Coleraine’s stormwater solution focuses on Trout Lake water quality

An angler fishes from a pier July 20 on Trout Lake in Coleraine, where smoke from Canadian wildfires obscured the view. The water lilies in the foreground, seen from the footbridge spanning the point where lake and stormwater pond meet, are a sign that the pond is filled with sediment. Known as an excellent fishery with good water quality, Trout Lake has seen some fish kills and more algae blooms in recent years. Clean Water Fund grant-supported practices will treat about one-third of the 500-acre watershed.
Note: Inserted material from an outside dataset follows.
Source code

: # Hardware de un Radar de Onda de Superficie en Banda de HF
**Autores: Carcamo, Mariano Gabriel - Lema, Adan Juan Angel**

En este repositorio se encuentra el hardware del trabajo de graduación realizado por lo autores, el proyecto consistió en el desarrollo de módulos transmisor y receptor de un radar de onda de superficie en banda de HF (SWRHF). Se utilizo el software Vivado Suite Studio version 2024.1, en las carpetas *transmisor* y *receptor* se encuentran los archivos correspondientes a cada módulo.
Photo Credits: Ann Wessel, BWSR

COLERAINE — The first elements of an Itasca County Soil & Water Conservation District project designed to protect Trout Lake’s water quality took shape this spring when 72 Vandyke Elementary fourth-graders planted curbside rain gardens on a hilltop overlooking the lake.

The school, a golf course, a growing number of lakeshore houses and the cities of Coleraine and Bovey hug the northern shore of the 1,890-acre lake, which has nearly 14 miles of shoreline and measures 135 feet at its deepest point.

A $351,000 Clean Water Fund grant from the Minnesota Board of Water and Soil Resources supports the stormwater treatment work, which would keep an estimated 43 pounds of phosphorus and 15 tons of sediment out of the lake annually. Phosphorus feeds the algae that can turn lakes green. One pound of phosphorus can produce 500 pounds of algae.

“It was really a great educational event,” Andy Arens, Itasca SWCD manager and water plan coordinator, said of the collaboration with Vandyke Elementary School, which involved 72 fourth-graders, 10 community volunteers, seven teachers, two TSA 8 staff members and two rain gardens.

“Trout Lake is known for its water clarity, water quality, for recreating, also the fishery — trophy walleye, smallmouth, Northern pike. It’s a tullibee lake. And it’s close to Grand Rapids and a large part of the county population,” said Andy Arens, Itasca SWCD manager and water plan coordinator.

Two city parks offer a swimming beach, boat access and shoreline trails.

But the lake had seen some summer fish kills and more algae blooms in recent years. Photographs and anecdotal evidence suggest Trout Lake supported cold-water-loving lake trout until about the 1950s.

Arens said the grant-funded work aims to preserve — and possibly improve — water quality. Reintroducing lake trout is not planned. Arens described the lake’s current condition as oligotrophic, the clearest, most oxygenated water on the tropic state index.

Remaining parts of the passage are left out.